AgileVentures / projectscope

MVP dashboard for ProjectScope, using new gems architecture developed by AV folks
2 stars 14 forks source link

Chore/encrypted attributes #10

Closed armandofox closed 8 years ago

armandofox commented 8 years ago

Added use of attr_encrypted gem to encrypt API keys (metric config) and raw data sample values while at rest. The use of the gem is transparent - you can pretend they are regular ActiveRecord attribute columns. BUT it does require a migration to rename/add database columns, AND (important) a change to the Travis config to support decrypting the file in CI. Once this PR is merged, the Travis change (described in README.md) will have to be performed before it passes CI, and the Heroku change (described in README.md) will have to be performed when the app is first deployed to Heroku.

tansaku commented 8 years ago

For reference the CI is currently failing on:

0.08s$ gpg --passphrase "$APP_SECRET" --output config/application.yml --decrypt config/application.yml.asc
gpg: AES encrypted data
gpg: gpg-agent is not available in this session
gpg: encrypted with 1 passphrase
gpg: decryption failed: bad key
The command "gpg --passphrase "$APP_SECRET" --output config/application.yml --decrypt config/application.yml.asc" failed and exited with 2 during .
tansaku commented 8 years ago

the README currently specifies

Managing the app secret

The file config/application.yml.asc is a symmetric-key-encrypted YAML file that itself contains the encryption keys for encrypting sensitive database attributes at rest. It is safe to version this file.

Let us call the key used to encrypt this file the "main secret".

This means the file config/application.yml must be created on the fly (and should never be versioned), by decrypting application.yml.asc with the main secret, to run the app or its tests. Here's how to do it:

export APP_SECRET=<the application secret goes here>
gpg --passphrase "$APP_SECRET" --output config/application.yml --decrypt config/application.yml.asc

If the value of APP_SECRET or any of the values in config/application.yml are changed, you must:

  1. regenerate config/application.yml.asc with `gpg --passphrase "$APP_SECRET" --output config/application.yml.asc --armor --encrypt config/application.yml"
  2. commit the new version of config/application.yml.asc
  3. if $APP_SECRET changed, change the value of the corresponding environment variable in CI, as above
tansaku commented 8 years ago

@armandofox does this mean we have to receive a copy of APP_SECRET from you in order to work with this? If so this appears to create a similar situation to the one we have on autograders where only "blessed" developers can run the test suites green locally ...

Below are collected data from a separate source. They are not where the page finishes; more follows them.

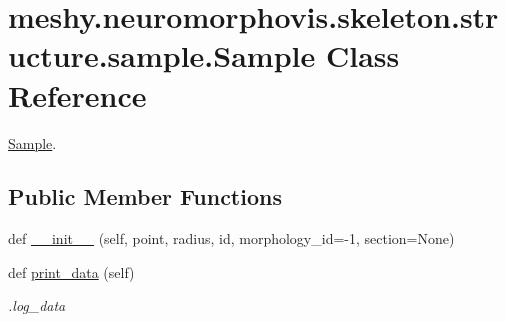 \hypertarget{classmeshy_1_1neuromorphovis_1_1skeleton_1_1structure_1_1sample_1_1Sample}{}\section{meshy.\+neuromorphovis.\+skeleton.\+structure.\+sample.\+Sample Class Reference}
\label{classmeshy_1_1neuromorphovis_1_1skeleton_1_1structure_1_1sample_1_1Sample}


\hyperlink{classmeshy_1_1neuromorphovis_1_1skeleton_1_1structure_1_1sample_1_1Sample}{Sample}.  


\subsection*{Public Member Functions}
\begin{DoxyCompactItemize}
\item 
def \hyperlink{classmeshy_1_1neuromorphovis_1_1skeleton_1_1structure_1_1sample_1_1Sample_ace4185bcfb0625546bbabc4fbd42876e}{\+\_\+\+\_\+init\+\_\+\+\_\+} (self, point, radius, id, morphology\+\_\+id=-\/1, section=None)
\item 
def \hyperlink{classmeshy_1_1neuromorphovis_1_1skeleton_1_1structure_1_1sample_1_1Sample_a94e18a1c0e438a1b390228f87009f49e}{print\+\_\+data} (self)
\begin{DoxyCompactList}\small\item\em .log\+\_\+data \end{DoxyCompactList}\end{DoxyCompactItemize}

I just made all the tests pass locally by adding the following:

ENV['attr_encrypted_key'] = '123456789012345678901234567890123456789012345678901234567890'

to config/environments/test.rb (that's a kind of hack - there's a rails config gem to do things like that more cleanly if you think it makes sense to go this way: https://github.com/railsconfig/config )

Would this (or something similar) be sufficient for the testing (and dev?) environments in order to make the CI simpler and avoid a barrier to entry for other OS developers?

I'll push my alternative to another branch to see if it works on CI ... see #12 - it's green

tansaku commented 8 years ago

sorry the below is long - I'm partly just trying to document my entire process for back reference - if I can work out a really succinct summary I'll try and share that in my best guess as to the best medium for comms.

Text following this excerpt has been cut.